Exercise aim: With "unitality" as the search word, show every line of the material that has it.
%%
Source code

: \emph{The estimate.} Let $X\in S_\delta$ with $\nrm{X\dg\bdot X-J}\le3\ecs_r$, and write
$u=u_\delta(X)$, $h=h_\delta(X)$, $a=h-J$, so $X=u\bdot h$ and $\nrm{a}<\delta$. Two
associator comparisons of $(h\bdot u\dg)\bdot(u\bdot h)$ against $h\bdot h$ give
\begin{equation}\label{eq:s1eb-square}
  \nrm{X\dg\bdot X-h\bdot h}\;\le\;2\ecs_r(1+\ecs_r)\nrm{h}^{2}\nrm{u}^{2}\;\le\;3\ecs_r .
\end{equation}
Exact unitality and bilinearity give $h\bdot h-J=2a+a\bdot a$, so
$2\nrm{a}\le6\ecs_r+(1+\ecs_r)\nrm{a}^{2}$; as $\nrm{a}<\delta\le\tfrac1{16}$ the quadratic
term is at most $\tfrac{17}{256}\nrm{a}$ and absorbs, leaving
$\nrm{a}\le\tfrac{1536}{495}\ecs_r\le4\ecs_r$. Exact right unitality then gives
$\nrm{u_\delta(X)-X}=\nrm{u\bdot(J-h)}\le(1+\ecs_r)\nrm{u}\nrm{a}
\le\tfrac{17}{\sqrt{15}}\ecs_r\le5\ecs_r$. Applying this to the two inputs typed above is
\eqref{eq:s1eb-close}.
%%
Answer to the problem:
Exact unitality and bilinearity give $h\bdot h-J=2a+a\bdot a$, so
$\nrm{a}\le\tfrac{1536}{495}\ecs_r\le4\ecs_r$. Exact right unitality then gives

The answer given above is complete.